That’s where I’m at right now with the tuning.

Ryan’s current theory is that there is something in the OS or strategy that is causing the PCM to intervene. The logs repeatedly show the throttle closing to maintain roughly 368 lb-ft brake torque and the Torque Source reporting Engine Speed Limit. He’s already escalated the issue to HP Tuners engineering, which is exactly what should happen when you start running into behavior that doesn’t make sense.

At the same time, I’m not ready to conclude the OS is the problem without testing other possibilities.

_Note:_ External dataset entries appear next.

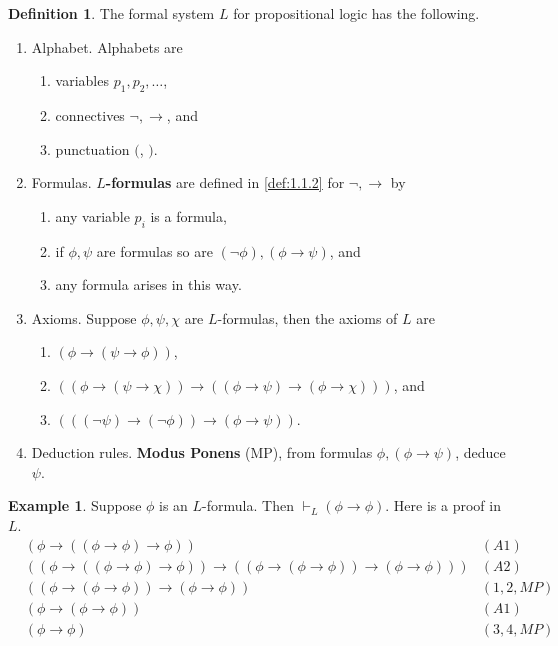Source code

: \documentclass{article}
\newcommand{\rb}[1]{\left( #1 \right)}
\newcommand{\notb}[1]{\rb{\neg #1}}
\newcommand{\impb}[2]{\rb{#1 \rightarrow #2}}
\theoremstyle{definition}\newtheorem{definition}{Definition}[subsection]
\theoremstyle{definition}\newtheorem{remark}[definition]{Remark}
\theoremstyle{definition}\newtheorem*{example}{Example}
\theoremstyle{definition}\newtheorem*{note}{Note}
\begin{document}
\begin{definition}
\label{def:1.2.3}
The formal system \textbf{$ L $} for propositional logic has the following.
\begin{enumerate}
\item Alphabet. Alphabets are
\begin{enumerate}
\item variables $ p_1, p_2, \dots $,
\item connectives $ \neg, \rightarrow $, and
\item punctuation $ ( $, $ ) $.
\end{enumerate}
\item Formulas. \textbf{$ L $-formulas} are defined in \ref{def:1.1.2} for $ \neg, \rightarrow $ by
\begin{enumerate}
\item any variable $ p_i $ is a formula,
\item if $ \phi, \psi $ are formulas so are $ \notb{\phi}, \impb{\phi}{\psi} $, and
\item any formula arises in this way.
\end{enumerate}
\item Axioms. Suppose $ \phi, \psi, \chi $ are $ L $-formulas, then the axioms of $ L $ are
\begin{enumerate}[label=(A\arabic*)]
\item $ \impb{\phi}{\impb{\psi}{\phi}} $,
\item $ \impb{\impb{\phi}{\impb{\psi}{\chi}}}{\impb{\impb{\phi}{\psi}}{\impb{\phi}{\chi}}} $, and
\item $ \impb{\impb{\notb{\psi}}{\notb{\phi}}}{\impb{\phi}{\psi}} $.
\end{enumerate}
\item Deduction rules. \textbf{Modus Ponens} (MP), from formulas $ \phi, \impb{\phi}{\psi} $, deduce $ \psi $.
\end{enumerate}
\end{definition}

\begin{example}
Suppose $ \phi $ is an $ L $-formula. Then $ \vdash_L \impb{\phi}{\phi} $. Here is a proof in $ L $.
\begin{align*}
& \impb{\phi}{\impb{\impb{\phi}{\phi}}{\phi}} & \rb{A1} \\
& \impb{\impb{\phi}{\impb{\impb{\phi}{\phi}}{\phi}}}{\impb{\impb{\phi}{\impb{\phi}{\phi}}}{\impb{\phi}{\phi}}} & \rb{A2} \\
& \impb{\impb{\phi}{\impb{\phi}{\phi}}}{\impb{\phi}{\phi}} & \rb{1, 2, MP} \\
& \impb{\phi}{\impb{\phi}{\phi}} & \rb{A1} \\
& \impb{\phi}{\phi} & \rb{3, 4, MP}
\end{align*}
\end{example}
\end{document}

A friend of mine, Brendan, just a solo/private tuner from Canada, has been tuning his own MKS for several years and has spent a lot of time working with the torque model and inverse tables in HP Tuners. His approach was never based on calculators or theory alone. He made small changes, logged the results, kept what worked, threw out what didn’t, and eventually landed on a torque model that allowed his car to report 580+ lb-ft brake torque and over 60 lb/min airflow. He also pointed me toward another SHO using the same ECU family that reports 600-650 lb-ft brake torque without issue.

That immediately raises a question. If another Green Oak car can calculate and report 600+ lb-ft brake torque, is there really a hard 368 lb-ft ceiling in the OS?

Maybe. Maybe not. So instead of arguing about it, we’re going to test it.

Brendan reviewed my file and a few things immediately stood out to him. Keep in mind he doesn’t work for a shop, follow specific guidelines or protect a brand, the biggest one was the inverse tables. Some of the values in my current calibration are scaled so aggressively that the math suggests the engine could make torque numbers that are nowhere near reality. His opinion is that the PCM may be seeing torque and airflow relationships that simply don’t make sense. If the model becomes unbelievable enough, the PCM could be defaulting to a factory safety strategy and pulling everything back toward the stock 368 lb-ft area because that’s the last place it knows how to operate safely.

That is only a hypothesis. Ryan’s hypothesis is that there is still a limiter or strategy issue in the OS. Brendan’s hypothesis is that the torque model itself is causing the PCM to trip a protection strategy.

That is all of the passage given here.